[Saved entries]
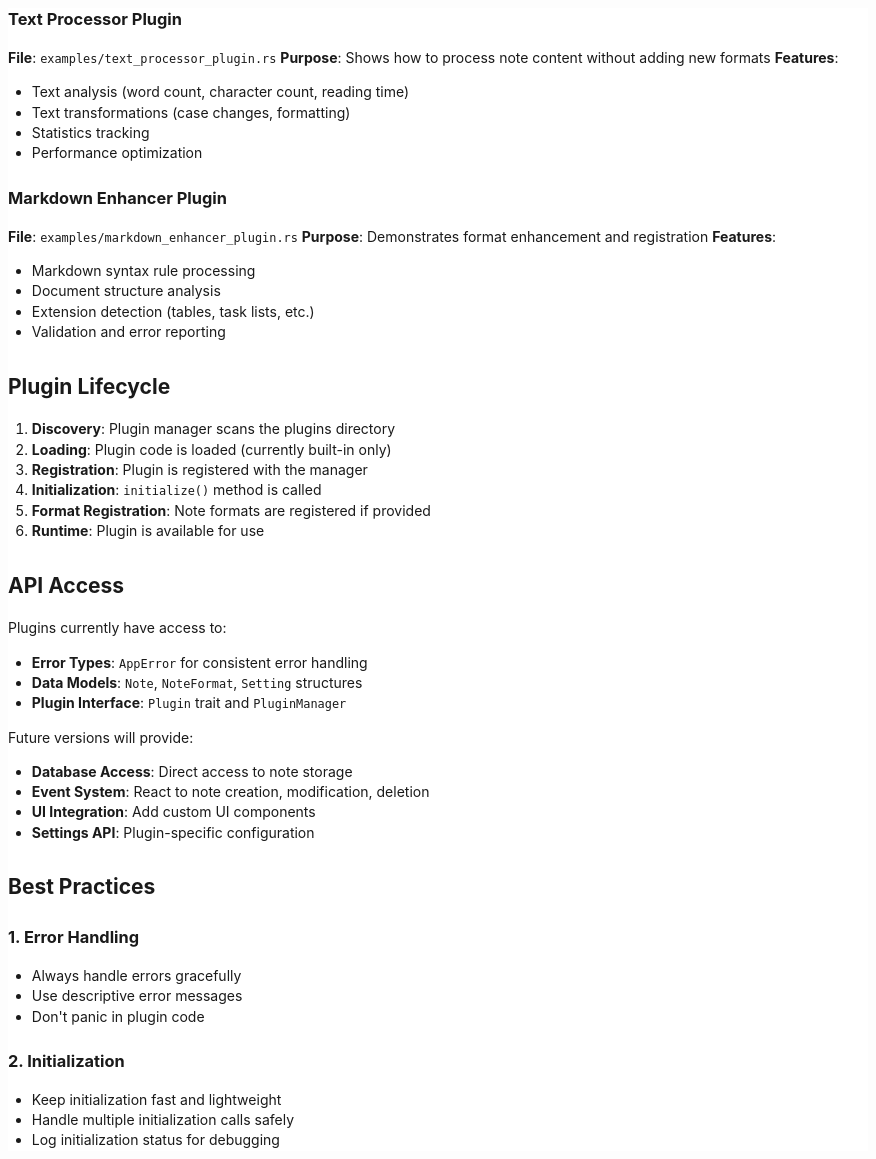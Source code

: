 ### Text Processor Plugin
**File**: `examples/text_processor_plugin.rs`
**Purpose**: Shows how to process note content without adding new formats
**Features**:
- Text analysis (word count, character count, reading time)
- Text transformations (case changes, formatting)
- Statistics tracking
- Performance optimization

### Markdown Enhancer Plugin
**File**: `examples/markdown_enhancer_plugin.rs`
**Purpose**: Demonstrates format enhancement and registration
**Features**:
- Markdown syntax rule processing
- Document structure analysis
- Extension detection (tables, task lists, etc.)
- Validation and error reporting

## Plugin Lifecycle

1. **Discovery**: Plugin manager scans the plugins directory
2. **Loading**: Plugin code is loaded (currently built-in only)
3. **Registration**: Plugin is registered with the manager
4. **Initialization**: `initialize()` method is called
5. **Format Registration**: Note formats are registered if provided
6. **Runtime**: Plugin is available for use

## API Access

Plugins currently have access to:

- **Error Types**: `AppError` for consistent error handling
- **Data Models**: `Note`, `NoteFormat`, `Setting` structures
- **Plugin Interface**: `Plugin` trait and `PluginManager`

Future versions will provide:

- **Database Access**: Direct access to note storage
- **Event System**: React to note creation, modification, deletion
- **UI Integration**: Add custom UI components
- **Settings API**: Plugin-specific configuration

## Best Practices

### 1. Error Handling
- Always handle errors gracefully
- Use descriptive error messages
- Don't panic in plugin code

### 2. Initialization
- Keep initialization fast and lightweight
- Handle multiple initialization calls safely
- Log initialization status for debugging

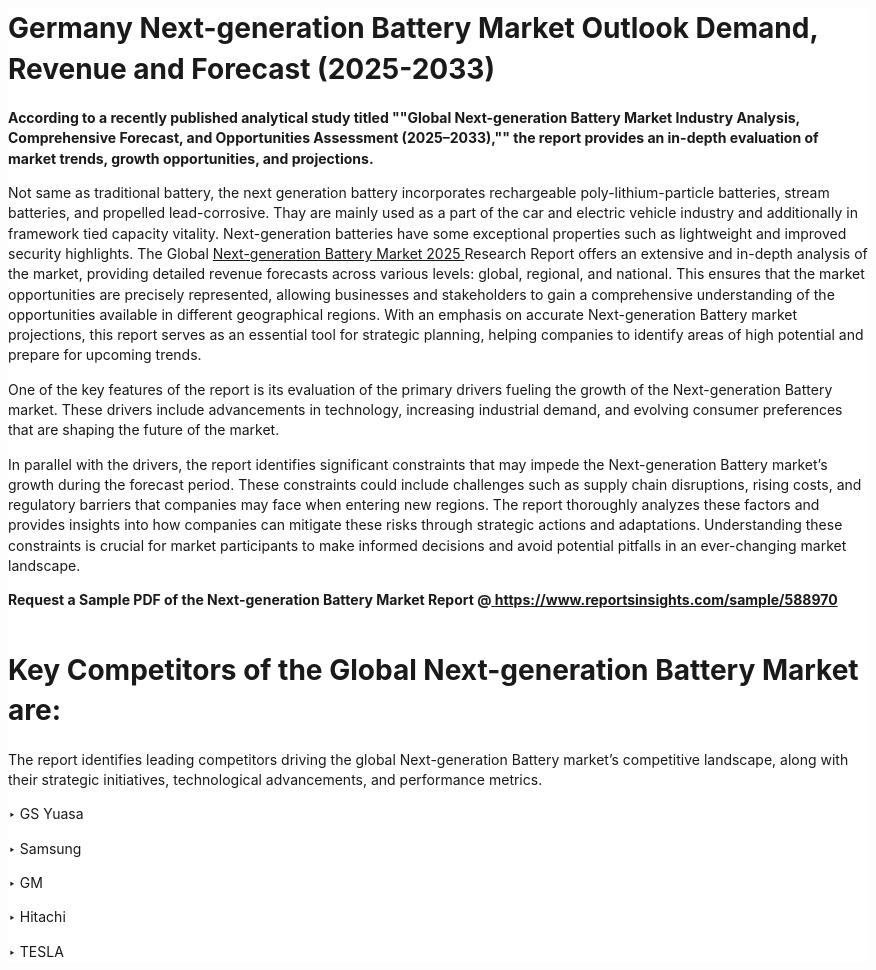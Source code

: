 # Germany Next-generation Battery Market Outlook Demand, Revenue and Forecast (2025-2033)

<strong>According to a recently published analytical study titled ""Global Next-generation Battery Market Industry Analysis, Comprehensive Forecast, and Opportunities Assessment (2025–2033),"" the report provides an in-depth evaluation of market trends, growth opportunities, and projections.</strong>

Not same as traditional battery, the next generation battery  incorporates rechargeable poly-lithium-particle batteries, stream batteries, and propelled lead-corrosive. Thay are mainly used as a part of the car and electric vehicle industry and additionally in framework tied capacity vitality. Next-generation batteries have some exceptional properties such as lightweight and improved security highlights. The Global <a href=https://www.reportsinsights.com/sample/588970>Next-generation Battery Market 2025 </a> Research Report offers an extensive and in-depth analysis of the market, providing detailed revenue forecasts across various levels: global, regional, and national. This ensures that the market opportunities are precisely represented, allowing businesses and stakeholders to gain a comprehensive understanding of the opportunities available in different geographical regions. With an emphasis on accurate Next-generation Battery market projections, this report serves as an essential tool for strategic planning, helping companies to identify areas of high potential and prepare for upcoming trends.

One of the key features of the report is its evaluation of the primary drivers fueling the growth of the Next-generation Battery market. These drivers include advancements in technology, increasing industrial demand, and evolving consumer preferences that are shaping the future of the market. 

In parallel with the drivers, the report identifies significant constraints that may impede the Next-generation Battery market’s growth during the forecast period. These constraints could include challenges such as supply chain disruptions, rising costs, and regulatory barriers that companies may face when entering new regions. The report thoroughly analyzes these factors and provides insights into how companies can mitigate these risks through strategic actions and adaptations. Understanding these constraints is crucial for market participants to make informed decisions and avoid potential pitfalls in an ever-changing market landscape.

<strong>Request a Sample PDF of the Next-generation Battery Market Report </strong><strong>@<a href=https://www.reportsinsights.com/sample/588970> https://www.reportsinsights.com/sample/588970</a></strong></font>

# <strong>Key Competitors of the Global Next-generation Battery Market are:</strong>

The report identifies leading competitors driving the global Next-generation Battery market’s competitive landscape, along with their strategic initiatives, technological advancements, and performance metrics.

‣ GS Yuasa

‣ Samsung

‣ GM

‣ Hitachi

‣ TESLA
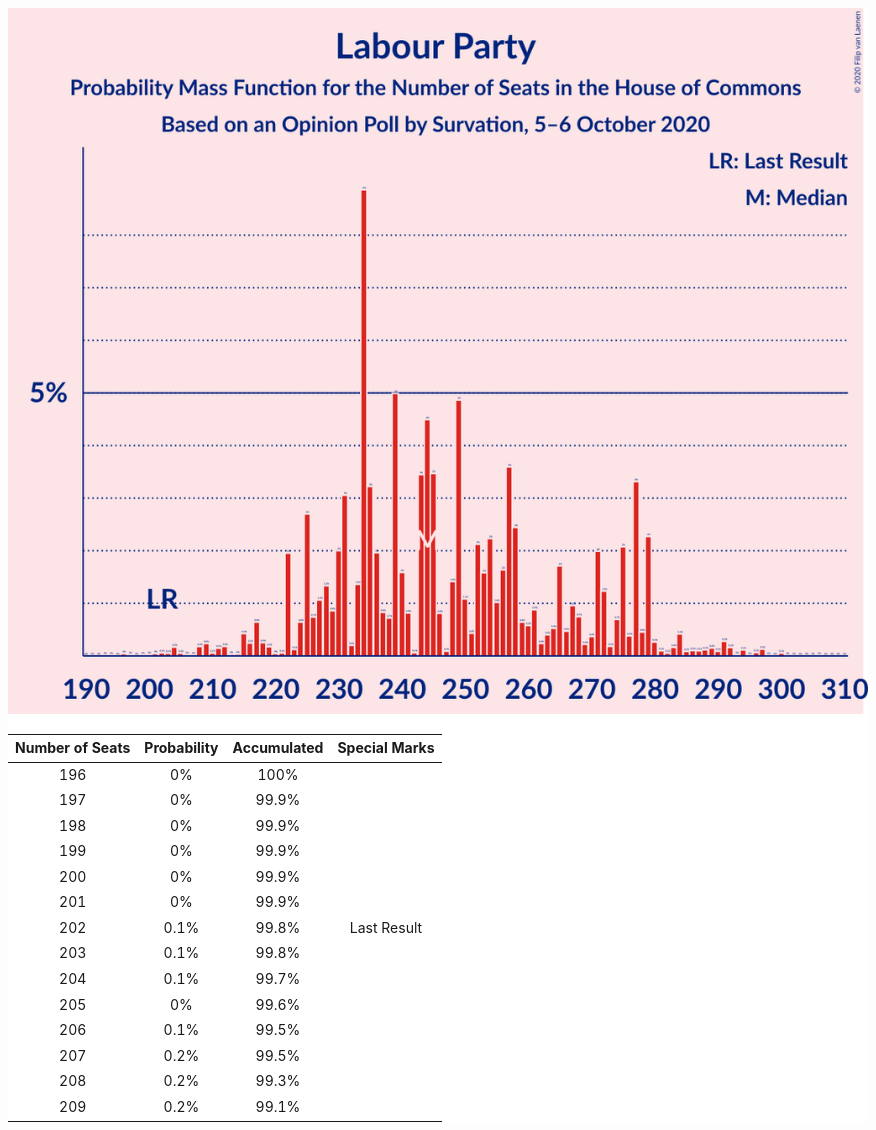 ![Graph with seats probability mass function not yet produced](2020-10-06-Survation-seats-pmf-labourparty.png "Seats Probability Mass Function")

| Number of Seats | Probability | Accumulated | Special Marks |
|:---------------:|:-----------:|:-----------:|:-------------:|
| 196 | 0% | 100% |  |
| 197 | 0% | 99.9% |  |
| 198 | 0% | 99.9% |  |
| 199 | 0% | 99.9% |  |
| 200 | 0% | 99.9% |  |
| 201 | 0% | 99.9% |  |
| 202 | 0.1% | 99.8% | Last Result |
| 203 | 0.1% | 99.8% |  |
| 204 | 0.1% | 99.7% |  |
| 205 | 0% | 99.6% |  |
| 206 | 0.1% | 99.5% |  |
| 207 | 0.2% | 99.5% |  |
| 208 | 0.2% | 99.3% |  |
| 209 | 0.2% | 99.1% |  |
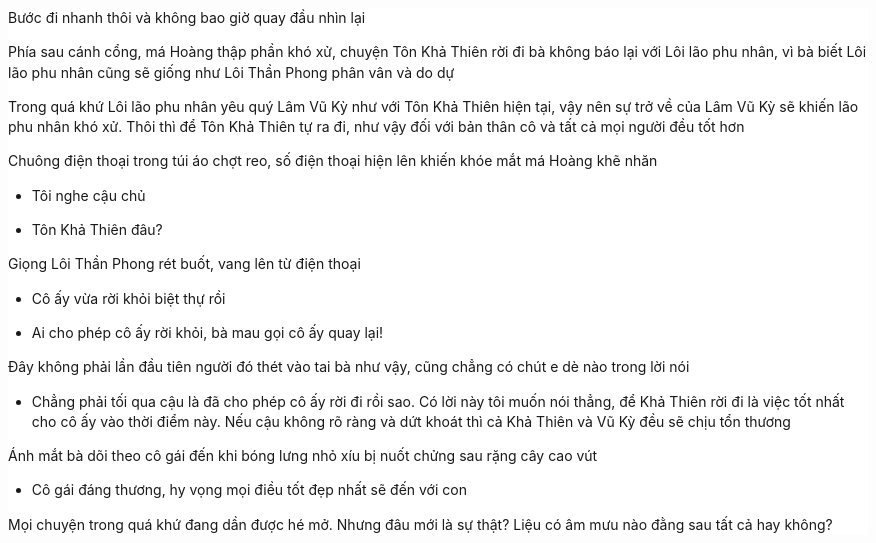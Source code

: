 Bước đi nhanh thôi và không bao giờ quay đầu nhìn lại

Phía sau cánh cổng, má Hoàng thập phần khó xử, chuyện Tôn Khả Thiên rời đi bà không báo lại với Lôi lão phu nhân, vì bà biết Lôi lão phu nhân cũng sẽ giống như Lôi Thần Phong phân vân và do dự

Trong quá khứ Lôi lão phu nhân yêu quý Lâm Vũ Kỳ như với Tôn Khả Thiên hiện tại, vậy nên sự trở về của Lâm Vũ Kỳ sẽ khiến lão phu nhân khó xử. Thôi thì để Tôn Khả Thiên tự ra đi, như vậy đối với bản thân cô và tất cả mọi người đều tốt hơn

Chuông điện thoại trong túi áo chợt reo, số điện thoại hiện lên khiến khóe mắt má Hoàng khẽ nhăn

- Tôi nghe cậu chủ

- Tôn Khả Thiên đâu?

Giọng Lôi Thần Phong rét buốt, vang lên từ điện thoại

- Cô ấy vừa rời khỏi biệt thự rồi

- Ai cho phép cô ấy rời khỏi, bà mau gọi cô ấy quay lại!

Đây không phải lần đầu tiên người đó thét vào tai bà như vậy, cũng chẳng có chút e dè nào trong lời nói

- Chẳng phải tối qua cậu là đã cho phép cô ấy rời đi rồi sao. Có lời này tôi muốn nói thẳng, để Khả Thiên rời đi là việc tốt nhất cho cô ấy vào thời điểm này. Nếu cậu không rõ ràng và dứt khoát thì cả Khả Thiên và Vũ Kỳ đều sẽ chịu tổn thương

Ánh mắt bà dõi theo cô gái đến khi bóng lưng nhỏ xíu bị nuốt chửng sau rặng cây cao vút

- Cô gái đáng thương, hy vọng mọi điều tốt đẹp nhất sẽ đến với con

Mọi chuyện trong quá khứ đang dần được hé mở. Nhưng đâu mới là sự thật? Liệu có âm mưu nào đằng sau tất cả hay không?




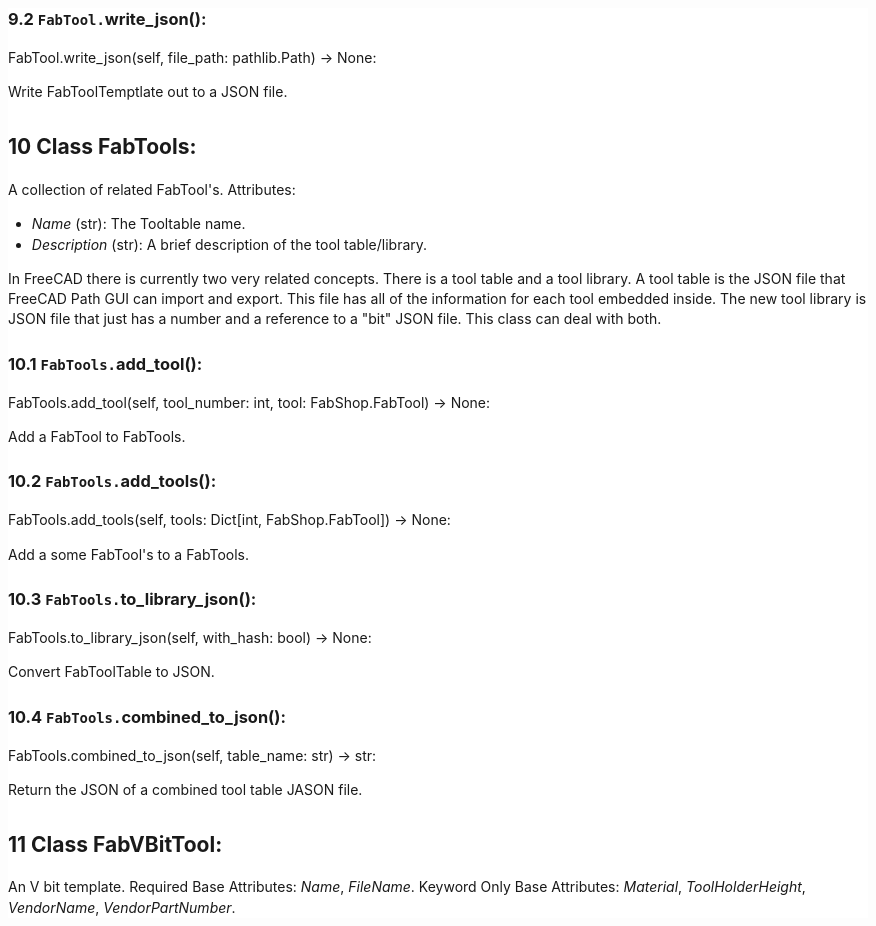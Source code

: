 ### <a name="fabshop----write-json"></a>9.2 `FabTool.`write_json():

FabTool.write_json(self, file_path: pathlib.Path) -> None:

Write FabToolTemptlate out to a JSON file.


## <a name="fabshop--fabtools"></a>10 Class FabTools:

A collection of related FabTool's.
Attributes:
* *Name* (str): The Tooltable name.
* *Description* (str): A brief description of the tool table/library.

In FreeCAD there is currently two very related concepts.  There is a tool table
and a tool library.  A tool table is the JSON file that FreeCAD Path GUI can import
and export.  This file has all of the information for each tool embedded inside.
The new tool library is JSON file that just has a number and a reference to a "bit" JSON file.
This class can deal with both.

### <a name="fabshop----add-tool"></a>10.1 `FabTools.`add_tool():

FabTools.add_tool(self, tool_number: int, tool: FabShop.FabTool) -> None:

Add a FabTool to FabTools.

### <a name="fabshop----add-tools"></a>10.2 `FabTools.`add_tools():

FabTools.add_tools(self, tools: Dict[int, FabShop.FabTool]) -> None:

Add a some FabTool's to a FabTools.

### <a name="fabshop----to-library-json"></a>10.3 `FabTools.`to_library_json():

FabTools.to_library_json(self, with_hash: bool) -> None:

Convert FabToolTable to JSON.

### <a name="fabshop----combined-to-json"></a>10.4 `FabTools.`combined_to_json():

FabTools.combined_to_json(self, table_name: str) -> str:

Return the JSON of a combined tool table JASON file.


## <a name="fabshop--fabvbittool"></a>11 Class FabVBitTool:

An V bit template.
Required Base Attributes: *Name*, *FileName*.
Keyword Only Base Attributes: *Material*, *ToolHolderHeight*, *VendorName*, *VendorPartNumber*.

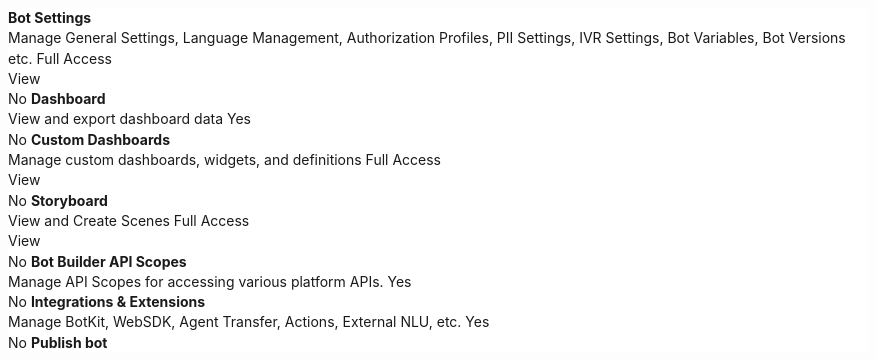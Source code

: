 </tr>
<tr>
   <td><strong>Bot Settings</strong>
   <br>
Manage General Settings, Language Management, Authorization Profiles, PII Settings, IVR Settings, Bot Variables, Bot Versions etc.
   </td>
   <td>Full Access
   <br>
View
<br> 
No</td>
</tr>
<tr>
   <td><strong>Dashboard</strong>
   <br>
View and export dashboard data
   </td>
   <td>Yes
   <br>
No</td>
</tr>
<tr>
   <td><strong>Custom Dashboards</strong>
   <br>
Manage custom dashboards, widgets, and definitions
   </td>
   <td>Full Access
   <br>
View
<br>
No</td>
</tr>
<tr>
   <td><strong>Storyboard</strong>
   <br>
View and Create Scenes
   </td>
   <td>Full Access
   <br>
View
<br>
No</td>
</tr>
<tr>
   <td><strong>Bot Builder API Scopes</strong>
   <br>
Manage API Scopes for accessing various platform APIs.
   </td>
   <td>Yes
   <br> 
No</td>
</tr>
<tr>
   <td><strong>Integrations & Extensions</strong>
   <br>
Manage BotKit, WebSDK, Agent Transfer, Actions, External NLU, etc.
   </td>
   <td>Yes
   <br>
No</td>
</tr>
<tr>
   <td><strong>Publish bot</strong>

- WHAT YOU NEED TO DO
Answer with a number only: how many lines above include the word "currently"?

- WRITTEN REPLY
3